### Goal of the exercise
Would you repeat every line below exactly, please?
----------------
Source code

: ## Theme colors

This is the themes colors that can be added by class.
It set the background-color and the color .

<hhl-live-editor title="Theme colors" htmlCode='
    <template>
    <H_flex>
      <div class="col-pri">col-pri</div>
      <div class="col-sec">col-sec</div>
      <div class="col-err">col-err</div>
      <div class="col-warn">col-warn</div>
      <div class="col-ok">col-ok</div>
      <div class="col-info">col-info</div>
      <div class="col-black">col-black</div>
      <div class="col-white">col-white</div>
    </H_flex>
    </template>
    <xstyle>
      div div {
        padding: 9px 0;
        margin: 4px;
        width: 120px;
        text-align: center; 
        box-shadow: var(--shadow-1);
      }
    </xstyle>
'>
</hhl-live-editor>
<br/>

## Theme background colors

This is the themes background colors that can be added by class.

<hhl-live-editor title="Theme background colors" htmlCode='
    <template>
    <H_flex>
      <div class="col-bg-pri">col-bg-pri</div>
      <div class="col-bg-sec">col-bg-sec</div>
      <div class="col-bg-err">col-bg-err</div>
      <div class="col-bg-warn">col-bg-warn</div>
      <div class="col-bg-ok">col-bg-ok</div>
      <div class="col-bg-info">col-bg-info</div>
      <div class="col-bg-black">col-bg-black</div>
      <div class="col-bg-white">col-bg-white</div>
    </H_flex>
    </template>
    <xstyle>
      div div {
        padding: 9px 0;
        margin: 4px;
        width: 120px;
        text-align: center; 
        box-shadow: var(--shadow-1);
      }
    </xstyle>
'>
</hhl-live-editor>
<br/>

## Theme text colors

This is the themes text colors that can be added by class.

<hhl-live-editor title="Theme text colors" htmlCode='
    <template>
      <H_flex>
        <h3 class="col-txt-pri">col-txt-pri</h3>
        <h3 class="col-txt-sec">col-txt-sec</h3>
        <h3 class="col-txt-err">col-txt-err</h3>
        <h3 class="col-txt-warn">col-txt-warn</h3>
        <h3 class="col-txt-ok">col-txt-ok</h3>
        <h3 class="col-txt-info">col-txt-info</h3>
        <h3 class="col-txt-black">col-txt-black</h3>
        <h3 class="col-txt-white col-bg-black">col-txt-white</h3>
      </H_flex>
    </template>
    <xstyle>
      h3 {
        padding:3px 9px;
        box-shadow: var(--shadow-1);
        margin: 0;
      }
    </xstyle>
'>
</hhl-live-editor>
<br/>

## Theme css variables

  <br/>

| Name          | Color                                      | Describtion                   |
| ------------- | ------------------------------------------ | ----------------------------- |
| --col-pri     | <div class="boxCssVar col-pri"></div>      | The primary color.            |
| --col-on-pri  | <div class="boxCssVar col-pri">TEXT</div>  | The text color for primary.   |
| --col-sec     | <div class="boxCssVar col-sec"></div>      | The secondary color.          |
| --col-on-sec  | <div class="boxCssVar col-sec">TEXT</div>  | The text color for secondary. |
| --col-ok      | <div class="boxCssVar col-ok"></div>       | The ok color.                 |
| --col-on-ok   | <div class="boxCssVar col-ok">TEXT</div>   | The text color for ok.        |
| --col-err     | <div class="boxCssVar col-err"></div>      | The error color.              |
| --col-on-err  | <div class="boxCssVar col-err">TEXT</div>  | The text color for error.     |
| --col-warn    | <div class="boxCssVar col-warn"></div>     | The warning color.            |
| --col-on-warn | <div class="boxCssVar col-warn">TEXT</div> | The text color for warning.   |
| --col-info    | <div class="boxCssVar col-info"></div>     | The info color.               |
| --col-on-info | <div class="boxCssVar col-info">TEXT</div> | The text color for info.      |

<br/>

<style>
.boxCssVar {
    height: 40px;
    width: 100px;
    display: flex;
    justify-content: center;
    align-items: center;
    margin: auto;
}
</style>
----------------
### Finished exercise
Source code

: ## Theme colors

This is the themes colors that can be added by class.
It set the background-color and the color .

<hhl-live-editor title="Theme colors" htmlCode='
    <template>
    <H_flex>
      <div class="col-pri">col-pri</div>
      <div class="col-sec">col-sec</div>
      <div class="col-err">col-err</div>
      <div class="col-warn">col-warn</div>
      <div class="col-ok">col-ok</div>
      <div class="col-info">col-info</div>
      <div class="col-black">col-black</div>
      <div class="col-white">col-white</div>
    </H_flex>
    </template>
    <xstyle>
      div div {
        padding: 9px 0;
        margin: 4px;
        width: 120px;
        text-align: center; 
        box-shadow: var(--shadow-1);
      }
    </xstyle>
'>
</hhl-live-editor>
<br/>

## Theme background colors

This is the themes background colors that can be added by class.

<hhl-live-editor title="Theme background colors" htmlCode='
    <template>
    <H_flex>
      <div class="col-bg-pri">col-bg-pri</div>
      <div class="col-bg-sec">col-bg-sec</div>
      <div class="col-bg-err">col-bg-err</div>
      <div class="col-bg-warn">col-bg-warn</div>
      <div class="col-bg-ok">col-bg-ok</div>
      <div class="col-bg-info">col-bg-info</div>
      <div class="col-bg-black">col-bg-black</div>
      <div class="col-bg-white">col-bg-white</div>
    </H_flex>
    </template>
    <xstyle>
      div div {
        padding: 9px 0;
        margin: 4px;
        width: 120px;
        text-align: center; 
        box-shadow: var(--shadow-1);
      }
    </xstyle>
'>
</hhl-live-editor>
<br/>

## Theme text colors

This is the themes text colors that can be added by class.

<hhl-live-editor title="Theme text colors" htmlCode='
    <template>
      <H_flex>
        <h3 class="col-txt-pri">col-txt-pri</h3>
        <h3 class="col-txt-sec">col-txt-sec</h3>
        <h3 class="col-txt-err">col-txt-err</h3>
        <h3 class="col-txt-warn">col-txt-warn</h3>
        <h3 class="col-txt-ok">col-txt-ok</h3>
        <h3 class="col-txt-info">col-txt-info</h3>
        <h3 class="col-txt-black">col-txt-black</h3>
        <h3 class="col-txt-white col-bg-black">col-txt-white</h3>
      </H_flex>
    </template>
    <xstyle>
      h3 {
        padding:3px 9px;
        box-shadow: var(--shadow-1);
        margin: 0;
      }
    </xstyle>
'>
</hhl-live-editor>
<br/>

## Theme css variables

  <br/>

| Name          | Color                                      | Describtion                   |
| ------------- | ------------------------------------------ | ----------------------------- |
| --col-pri     | <div class="boxCssVar col-pri"></div>      | The primary color.            |
| --col-on-pri  | <div class="boxCssVar col-pri">TEXT</div>  | The text color for primary.   |
| --col-sec     | <div class="boxCssVar col-sec"></div>      | The secondary color.          |
| --col-on-sec  | <div class="boxCssVar col-sec">TEXT</div>  | The text color for secondary. |
| --col-ok      | <div class="boxCssVar col-ok"></div>       | The ok color.                 |
| --col-on-ok   | <div class="boxCssVar col-ok">TEXT</div>   | The text color for ok.        |
| --col-err     | <div class="boxCssVar col-err"></div>      | The error color.              |
| --col-on-err  | <div class="boxCssVar col-err">TEXT</div>  | The text color for error.     |
| --col-warn    | <div class="boxCssVar col-warn"></div>     | The warning color.            |
| --col-on-warn | <div class="boxCssVar col-warn">TEXT</div> | The text color for warning.   |
| --col-info    | <div class="boxCssVar col-info"></div>     | The info color.               |
| --col-on-info | <div class="boxCssVar col-info">TEXT</div> | The text color for info.      |

<br/>

<style>
.boxCssVar {
    height: 40px;
    width: 100px;
    display: flex;
    justify-content: center;
    align-items: center;
    margin: auto;
}
</style>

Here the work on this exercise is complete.